The Treasury Green Book provides explanations of the President’s budget proposals. One such proposal (remember…these are just proposals, not actual changes in the law) that may affect your estate planning is found on page 197 of the Green Book and is re-printed here for your convenience:
MODIFY TRANSFER TAX RULES FOR GRANTOR RETAINED ANNUITY TRUSTS (GRATS) AND OTHER GRANTOR TRUSTS
Section 2702 provides that, if an interest in a trust is transferred to a family member, any interest retained by the grantor is valued at zero for purposes of determining the transfer tax value of the gift to the family member(s). This rule does not apply if the retained interest is a “qualified interest.” A fixed annuity, such as the annuity interest retained by the grantor of a GRAT, is one form of qualified interest, so the value of the gift of the remainder interest in the GRAT is determined by deducting the present value of the retained annuity during the GRAT term from the fair market value of the property contributed to the trust.
Generally, a GRAT is an irrevocable trust funded with assets expected to appreciate in value, in which the grantor retains an annuity interest for a term of years that the grantor expects to survive. At the end of that term, the assets then remaining in the trust are transferred to (or held in further trust for) the beneficiaries. The value of the grantor’s retained annuity is based in part on the applicable Federal rate under section 7520 in effect for the month in which the GRAT is created. Therefore, to the extent the GRAT’s assets appreciate at a rate that exceeds that statutory interest rate, that appreciation will have been transferred, free of gift tax, to the remainder beneficiary or beneficiaries of the GRAT.

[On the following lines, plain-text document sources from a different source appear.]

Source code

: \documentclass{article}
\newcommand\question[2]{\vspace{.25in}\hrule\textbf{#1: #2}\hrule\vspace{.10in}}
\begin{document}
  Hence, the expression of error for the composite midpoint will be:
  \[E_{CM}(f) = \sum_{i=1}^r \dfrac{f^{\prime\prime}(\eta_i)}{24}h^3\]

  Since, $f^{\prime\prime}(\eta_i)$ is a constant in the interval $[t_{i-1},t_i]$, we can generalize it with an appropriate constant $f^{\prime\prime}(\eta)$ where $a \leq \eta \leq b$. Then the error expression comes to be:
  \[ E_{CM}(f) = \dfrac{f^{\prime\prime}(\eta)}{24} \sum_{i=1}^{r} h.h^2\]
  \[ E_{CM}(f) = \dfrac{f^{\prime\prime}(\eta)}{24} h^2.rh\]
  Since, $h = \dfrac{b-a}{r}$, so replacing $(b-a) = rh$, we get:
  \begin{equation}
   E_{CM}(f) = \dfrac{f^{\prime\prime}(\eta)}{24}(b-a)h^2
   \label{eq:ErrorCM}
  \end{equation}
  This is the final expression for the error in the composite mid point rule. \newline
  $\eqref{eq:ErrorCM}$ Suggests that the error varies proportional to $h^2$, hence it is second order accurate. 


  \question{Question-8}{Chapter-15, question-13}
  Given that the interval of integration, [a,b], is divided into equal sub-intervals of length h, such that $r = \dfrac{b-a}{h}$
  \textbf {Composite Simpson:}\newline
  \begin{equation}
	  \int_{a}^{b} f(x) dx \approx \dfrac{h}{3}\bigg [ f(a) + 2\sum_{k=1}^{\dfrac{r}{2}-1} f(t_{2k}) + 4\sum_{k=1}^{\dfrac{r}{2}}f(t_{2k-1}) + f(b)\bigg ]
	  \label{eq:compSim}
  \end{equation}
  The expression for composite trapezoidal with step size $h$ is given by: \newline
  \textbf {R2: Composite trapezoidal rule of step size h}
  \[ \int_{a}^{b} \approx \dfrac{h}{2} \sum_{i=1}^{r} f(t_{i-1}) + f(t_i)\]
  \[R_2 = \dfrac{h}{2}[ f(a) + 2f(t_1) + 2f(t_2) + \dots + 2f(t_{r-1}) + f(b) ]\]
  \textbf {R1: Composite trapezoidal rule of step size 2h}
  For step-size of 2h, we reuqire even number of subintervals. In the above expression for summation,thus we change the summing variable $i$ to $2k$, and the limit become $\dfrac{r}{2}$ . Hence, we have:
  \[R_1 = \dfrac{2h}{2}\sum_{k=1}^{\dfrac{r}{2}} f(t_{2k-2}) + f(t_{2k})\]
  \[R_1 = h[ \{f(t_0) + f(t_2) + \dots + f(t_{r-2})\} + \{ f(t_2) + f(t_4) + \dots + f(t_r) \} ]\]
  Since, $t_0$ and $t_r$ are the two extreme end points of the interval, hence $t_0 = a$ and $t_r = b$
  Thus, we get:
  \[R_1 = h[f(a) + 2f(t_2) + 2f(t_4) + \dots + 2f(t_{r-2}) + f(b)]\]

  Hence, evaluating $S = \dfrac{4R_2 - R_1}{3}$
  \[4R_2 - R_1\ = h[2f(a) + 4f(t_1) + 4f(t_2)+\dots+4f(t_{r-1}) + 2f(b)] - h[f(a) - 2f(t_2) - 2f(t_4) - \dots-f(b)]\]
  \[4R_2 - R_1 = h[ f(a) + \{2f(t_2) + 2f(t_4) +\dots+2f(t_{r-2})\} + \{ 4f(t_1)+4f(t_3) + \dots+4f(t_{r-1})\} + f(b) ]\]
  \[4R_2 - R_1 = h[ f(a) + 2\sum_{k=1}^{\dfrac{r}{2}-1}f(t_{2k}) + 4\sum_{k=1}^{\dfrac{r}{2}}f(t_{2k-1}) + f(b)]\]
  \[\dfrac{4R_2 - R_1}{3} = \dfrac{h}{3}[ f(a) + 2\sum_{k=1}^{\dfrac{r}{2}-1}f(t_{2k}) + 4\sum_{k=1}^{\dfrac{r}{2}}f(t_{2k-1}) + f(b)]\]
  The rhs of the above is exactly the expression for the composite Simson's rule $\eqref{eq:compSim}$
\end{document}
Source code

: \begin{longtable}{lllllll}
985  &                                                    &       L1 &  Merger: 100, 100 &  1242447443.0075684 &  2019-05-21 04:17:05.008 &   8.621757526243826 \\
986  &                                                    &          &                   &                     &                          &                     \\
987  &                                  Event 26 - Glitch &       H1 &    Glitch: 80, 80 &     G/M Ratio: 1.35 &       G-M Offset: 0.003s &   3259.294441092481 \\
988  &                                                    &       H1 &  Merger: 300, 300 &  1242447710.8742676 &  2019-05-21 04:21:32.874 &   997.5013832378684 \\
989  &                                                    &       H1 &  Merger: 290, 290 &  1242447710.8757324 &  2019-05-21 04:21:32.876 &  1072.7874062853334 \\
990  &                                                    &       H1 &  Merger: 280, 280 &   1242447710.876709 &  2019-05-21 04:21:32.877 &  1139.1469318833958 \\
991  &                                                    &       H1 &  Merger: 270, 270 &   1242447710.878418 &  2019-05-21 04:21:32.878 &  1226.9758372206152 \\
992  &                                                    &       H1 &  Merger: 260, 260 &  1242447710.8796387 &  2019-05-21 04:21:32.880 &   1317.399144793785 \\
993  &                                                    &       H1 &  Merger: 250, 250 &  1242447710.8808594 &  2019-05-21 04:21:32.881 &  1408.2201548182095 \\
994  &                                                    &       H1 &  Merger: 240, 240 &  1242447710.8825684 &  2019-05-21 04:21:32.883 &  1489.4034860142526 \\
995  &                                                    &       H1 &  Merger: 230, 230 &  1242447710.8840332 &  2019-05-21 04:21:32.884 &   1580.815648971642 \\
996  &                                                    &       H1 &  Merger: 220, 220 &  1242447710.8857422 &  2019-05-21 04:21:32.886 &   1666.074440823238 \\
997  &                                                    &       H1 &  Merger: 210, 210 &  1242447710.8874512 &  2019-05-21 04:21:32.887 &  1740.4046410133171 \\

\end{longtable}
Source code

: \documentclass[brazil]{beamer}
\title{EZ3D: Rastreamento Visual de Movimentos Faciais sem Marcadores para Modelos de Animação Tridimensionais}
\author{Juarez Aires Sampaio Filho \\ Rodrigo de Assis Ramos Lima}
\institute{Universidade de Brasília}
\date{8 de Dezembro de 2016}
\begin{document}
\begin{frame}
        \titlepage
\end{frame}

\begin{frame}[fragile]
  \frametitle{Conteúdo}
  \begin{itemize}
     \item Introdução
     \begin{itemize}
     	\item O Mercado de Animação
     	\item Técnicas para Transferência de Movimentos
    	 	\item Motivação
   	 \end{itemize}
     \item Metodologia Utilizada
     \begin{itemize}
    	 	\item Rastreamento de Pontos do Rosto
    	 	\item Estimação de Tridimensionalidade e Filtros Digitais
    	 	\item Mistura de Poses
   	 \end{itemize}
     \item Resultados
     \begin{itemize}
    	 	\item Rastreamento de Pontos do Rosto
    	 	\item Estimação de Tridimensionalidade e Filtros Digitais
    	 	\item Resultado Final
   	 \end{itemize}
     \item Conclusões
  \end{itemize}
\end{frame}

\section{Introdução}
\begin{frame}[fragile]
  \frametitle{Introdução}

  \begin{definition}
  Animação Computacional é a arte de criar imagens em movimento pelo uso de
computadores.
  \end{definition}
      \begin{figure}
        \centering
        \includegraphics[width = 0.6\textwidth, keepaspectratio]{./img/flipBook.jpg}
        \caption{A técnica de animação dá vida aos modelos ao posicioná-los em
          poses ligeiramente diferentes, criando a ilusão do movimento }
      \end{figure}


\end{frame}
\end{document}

If the grantor dies during the GRAT term, the trust assets (at least the portion needed to produce the retained annuity) are included in the grantor’s gross estate for estate tax purposes. To this extent, although the beneficiaries will own the remaining trust assets, the estate tax benefit of creating the GRAT (specifically, the tax-free transfer of the appreciation during the GRAT term in excess of the annuity payments) is not realized.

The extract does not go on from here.